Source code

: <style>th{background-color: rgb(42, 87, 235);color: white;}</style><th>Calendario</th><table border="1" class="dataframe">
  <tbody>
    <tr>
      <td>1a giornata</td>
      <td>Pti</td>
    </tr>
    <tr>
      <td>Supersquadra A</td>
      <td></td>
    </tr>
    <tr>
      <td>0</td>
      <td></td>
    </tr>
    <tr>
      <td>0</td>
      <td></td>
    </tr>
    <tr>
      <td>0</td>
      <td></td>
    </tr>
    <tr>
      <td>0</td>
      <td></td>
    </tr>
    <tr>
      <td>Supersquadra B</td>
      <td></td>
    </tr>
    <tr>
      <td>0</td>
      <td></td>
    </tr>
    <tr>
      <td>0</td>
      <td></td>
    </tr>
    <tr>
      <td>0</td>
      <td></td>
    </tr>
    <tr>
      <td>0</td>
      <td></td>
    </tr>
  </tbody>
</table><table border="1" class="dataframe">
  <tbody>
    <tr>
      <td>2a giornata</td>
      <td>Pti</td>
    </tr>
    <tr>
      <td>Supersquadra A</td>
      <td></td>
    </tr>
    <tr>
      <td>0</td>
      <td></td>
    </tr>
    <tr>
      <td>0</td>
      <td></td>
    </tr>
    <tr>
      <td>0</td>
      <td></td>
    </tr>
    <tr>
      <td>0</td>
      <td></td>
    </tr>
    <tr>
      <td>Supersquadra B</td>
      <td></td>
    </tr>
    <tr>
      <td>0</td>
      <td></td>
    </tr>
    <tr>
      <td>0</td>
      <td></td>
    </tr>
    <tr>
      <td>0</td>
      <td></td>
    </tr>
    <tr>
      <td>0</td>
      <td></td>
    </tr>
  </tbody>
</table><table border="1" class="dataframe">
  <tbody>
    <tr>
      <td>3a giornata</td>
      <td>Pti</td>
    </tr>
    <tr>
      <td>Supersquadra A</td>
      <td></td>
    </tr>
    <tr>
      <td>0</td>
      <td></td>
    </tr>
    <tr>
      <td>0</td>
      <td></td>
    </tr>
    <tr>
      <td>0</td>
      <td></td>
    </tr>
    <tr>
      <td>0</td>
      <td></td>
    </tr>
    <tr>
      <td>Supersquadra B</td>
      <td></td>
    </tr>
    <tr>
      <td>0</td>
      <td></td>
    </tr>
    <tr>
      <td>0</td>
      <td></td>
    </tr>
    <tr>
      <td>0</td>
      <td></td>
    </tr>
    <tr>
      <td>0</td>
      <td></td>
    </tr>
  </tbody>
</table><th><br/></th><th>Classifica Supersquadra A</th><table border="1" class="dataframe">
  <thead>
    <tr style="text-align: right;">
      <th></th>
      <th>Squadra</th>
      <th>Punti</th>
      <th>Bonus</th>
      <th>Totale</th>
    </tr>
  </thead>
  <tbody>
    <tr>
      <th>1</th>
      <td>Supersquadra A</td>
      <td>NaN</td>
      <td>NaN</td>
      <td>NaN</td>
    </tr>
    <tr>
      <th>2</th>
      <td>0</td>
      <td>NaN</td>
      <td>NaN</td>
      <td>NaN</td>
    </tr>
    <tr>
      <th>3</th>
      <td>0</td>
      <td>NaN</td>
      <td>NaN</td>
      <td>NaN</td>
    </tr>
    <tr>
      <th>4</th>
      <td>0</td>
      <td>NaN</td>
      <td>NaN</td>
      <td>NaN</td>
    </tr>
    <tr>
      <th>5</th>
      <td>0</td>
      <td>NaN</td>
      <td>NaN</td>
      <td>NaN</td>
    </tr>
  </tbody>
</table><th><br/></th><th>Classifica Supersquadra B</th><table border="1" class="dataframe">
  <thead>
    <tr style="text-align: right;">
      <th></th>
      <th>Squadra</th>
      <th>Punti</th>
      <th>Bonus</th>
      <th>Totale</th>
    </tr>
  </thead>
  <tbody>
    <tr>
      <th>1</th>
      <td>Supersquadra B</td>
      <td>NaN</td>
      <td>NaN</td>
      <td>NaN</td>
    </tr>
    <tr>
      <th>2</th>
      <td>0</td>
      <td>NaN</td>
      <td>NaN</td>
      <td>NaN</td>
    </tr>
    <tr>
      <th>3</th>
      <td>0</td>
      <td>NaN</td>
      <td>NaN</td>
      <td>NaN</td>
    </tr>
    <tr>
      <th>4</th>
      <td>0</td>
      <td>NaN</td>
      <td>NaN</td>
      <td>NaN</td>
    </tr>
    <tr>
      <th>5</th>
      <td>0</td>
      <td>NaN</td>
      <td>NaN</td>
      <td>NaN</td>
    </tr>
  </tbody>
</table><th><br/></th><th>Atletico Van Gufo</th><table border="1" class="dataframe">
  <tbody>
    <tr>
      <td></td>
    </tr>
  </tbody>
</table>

------

- _EXERCISE DESCRIPTION_:
Please copy each line of the records above in which the word "Classifica" can be found.

- _ANSWER TO THE PROBLEM_:
</table><th><br/></th><th>Classifica Supersquadra A</th><table border="1" class="dataframe">
</table><th><br/></th><th>Classifica Supersquadra B</th><table border="1" class="dataframe">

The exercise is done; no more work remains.